07/02/2015

Opinion publique versatile et manipulable !

S’il fallait vraiment une démonstration éclatante de la versatilité de l’opinion publique, l’incroyable remontée de la cote de popularité de François Hollande dans les sondages apparaît, pour le moins, comme révélatrice. 


Alors que celui-ci n’a fait que son devoir de président, alors qu’il s’est juste comporté avec la décence et la dignité inhérente à son rang, voilà que ces mêmes Français qui, en décembre encore, n’avaient de cesse de se moquer et de mépriser leur président (avec un acharnement et un manque de respect qui laisse, par ailleurs, songeur) sont aujourd’hui fiers de celui qu’ils ont élu en 2012. 


Tant mieux pour lui et tant mieux pour nos voisins s’ils ont soudainement moins honte du premier d’entre eux. N’empêche que cette foudroyante remontée dans les sondages apparait comme particulièrement surprenante. Comme si, du jour au lendemain, il était possible de changer si radicalement d’avis.


Et pourtant c’est ce qui s’est passé, l’opinion publique, choquée par les attentats du début de l’année, s’est soudainement métamorphosée. Pourquoi pas d’ailleurs ?  En soit, il n’y a rien là de blâmable, c’est juste spectaculaire


Soit, mais cette versatilité nous amène alors à nous interroger sur l’objectivité et le recul émotionnel nécessaires lorsqu'il s'agit de faire des choix politiques fondamentaux pour l’avenir.


Gageons, par exemple, que si (par malheur pour eux) les Français devaient eux aussi s’exprimer prochainement sur l’interdiction des minarets, le résultat de ce référendum serait d’au moins 80 % (ou de 95 % ?) en faveur de cette réglementation qui ne résoudrait pourtant absolument rien. 


Parions également que si le premier référendum des Verts Libéraux visant à accélérer la transition énergétique vers des sources d'énergies plus responsables avait eu lieu quelques semaines après le drame (toujours pas réglé d’ailleurs) de Fukushima, le peuple aurait sûrement massivement suivi ce parti sur la voie de la modernité. 


Bref !  Que cela provoque du bon ou du moins bon, c’est toujours périlleux de prendre des décisions importantes sous le coup des émotions. Cela parait évident lorsque cela touche nos vies privées ou professionnelles, sauf que dès qu'il s'agit de politique, peu nombreux sont les partis et les hommes politiques qui osent l’affirmer.
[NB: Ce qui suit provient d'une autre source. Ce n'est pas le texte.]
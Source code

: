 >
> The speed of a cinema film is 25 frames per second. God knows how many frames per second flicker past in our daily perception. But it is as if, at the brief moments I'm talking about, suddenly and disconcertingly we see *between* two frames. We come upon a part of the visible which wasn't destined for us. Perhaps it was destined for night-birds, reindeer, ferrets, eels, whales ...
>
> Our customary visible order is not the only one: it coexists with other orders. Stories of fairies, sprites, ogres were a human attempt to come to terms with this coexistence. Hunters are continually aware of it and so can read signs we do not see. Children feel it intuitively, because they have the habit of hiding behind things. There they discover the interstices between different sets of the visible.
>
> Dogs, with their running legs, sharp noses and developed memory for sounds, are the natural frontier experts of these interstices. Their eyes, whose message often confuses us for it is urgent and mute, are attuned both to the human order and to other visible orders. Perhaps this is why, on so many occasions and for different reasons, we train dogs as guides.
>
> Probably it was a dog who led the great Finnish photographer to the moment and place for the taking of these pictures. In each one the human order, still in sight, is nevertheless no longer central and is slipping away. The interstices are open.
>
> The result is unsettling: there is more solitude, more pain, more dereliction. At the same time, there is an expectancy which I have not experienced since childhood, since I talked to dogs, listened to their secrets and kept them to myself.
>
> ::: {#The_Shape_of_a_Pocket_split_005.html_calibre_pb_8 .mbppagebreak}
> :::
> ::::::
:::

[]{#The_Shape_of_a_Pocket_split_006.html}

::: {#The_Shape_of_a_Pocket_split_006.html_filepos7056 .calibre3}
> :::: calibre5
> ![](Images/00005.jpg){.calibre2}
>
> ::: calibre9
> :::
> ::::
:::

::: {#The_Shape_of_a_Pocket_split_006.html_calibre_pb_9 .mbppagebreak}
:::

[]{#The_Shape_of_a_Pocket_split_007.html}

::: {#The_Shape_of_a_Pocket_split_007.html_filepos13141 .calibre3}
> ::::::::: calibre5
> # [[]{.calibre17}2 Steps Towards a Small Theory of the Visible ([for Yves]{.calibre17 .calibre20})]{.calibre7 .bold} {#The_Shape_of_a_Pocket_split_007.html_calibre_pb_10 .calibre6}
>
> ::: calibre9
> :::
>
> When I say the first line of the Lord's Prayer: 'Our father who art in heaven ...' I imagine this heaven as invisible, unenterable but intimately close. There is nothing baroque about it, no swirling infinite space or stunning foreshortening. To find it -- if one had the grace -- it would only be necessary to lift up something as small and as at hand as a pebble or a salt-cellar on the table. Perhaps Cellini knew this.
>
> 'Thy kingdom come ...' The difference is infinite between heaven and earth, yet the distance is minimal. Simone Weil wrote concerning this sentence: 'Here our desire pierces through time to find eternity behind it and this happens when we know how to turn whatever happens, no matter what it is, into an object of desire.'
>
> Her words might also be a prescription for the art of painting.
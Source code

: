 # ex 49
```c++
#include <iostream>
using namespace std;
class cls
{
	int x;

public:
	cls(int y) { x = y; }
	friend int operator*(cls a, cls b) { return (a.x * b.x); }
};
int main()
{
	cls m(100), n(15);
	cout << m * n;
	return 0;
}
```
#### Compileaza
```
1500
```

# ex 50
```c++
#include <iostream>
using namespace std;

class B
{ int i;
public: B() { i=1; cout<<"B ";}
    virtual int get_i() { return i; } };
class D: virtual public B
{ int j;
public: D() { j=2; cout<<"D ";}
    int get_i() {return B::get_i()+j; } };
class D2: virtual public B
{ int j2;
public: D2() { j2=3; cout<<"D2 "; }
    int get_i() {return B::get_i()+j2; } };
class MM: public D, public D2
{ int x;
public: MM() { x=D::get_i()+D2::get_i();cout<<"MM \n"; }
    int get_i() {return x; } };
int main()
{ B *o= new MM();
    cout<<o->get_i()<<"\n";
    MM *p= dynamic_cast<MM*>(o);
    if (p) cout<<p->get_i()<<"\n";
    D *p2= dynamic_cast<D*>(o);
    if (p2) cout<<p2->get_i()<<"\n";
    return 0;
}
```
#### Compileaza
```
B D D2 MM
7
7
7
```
Au contraire, la majorité d’entre eux préfèrent miser sur les sentiments et autres ... ressentiments de la population tout en flattant sa légendaire perspicacité  avec les résultats passés et futurs qu’on connait et qu’on… craint.


                                                            ***


Rien à voir ou presque mais dans le genre, comment prendre les électeurs pour des cons, c’est sans surprise qu’en jetant un coup d’œil sur les listes des candidats des prochaines élections municipales, on constate que nombreux sont les députés cantonaux qui y figurent. On a bien compris que c’est d’abord et surtout pour « tirer les listes » que ceux-ci se présentent dans leur commune. C’est de bonne guerre à condition que les électeurs sachent pertinemment qu’advenant qu’ils soient élus, la grande majorité d’entre eux démissionnera dans les mois suivants leur élection pour laisser leur place aux « viennent ensuite ». 

Du coup chacun fera bien comme il voudra, mais en sachant que certains ont déjà démissionnés plusieurs fois, autant éviter de leur donner cette peine en optant directement  pour celles et ceux qui siègeront ...vraiment.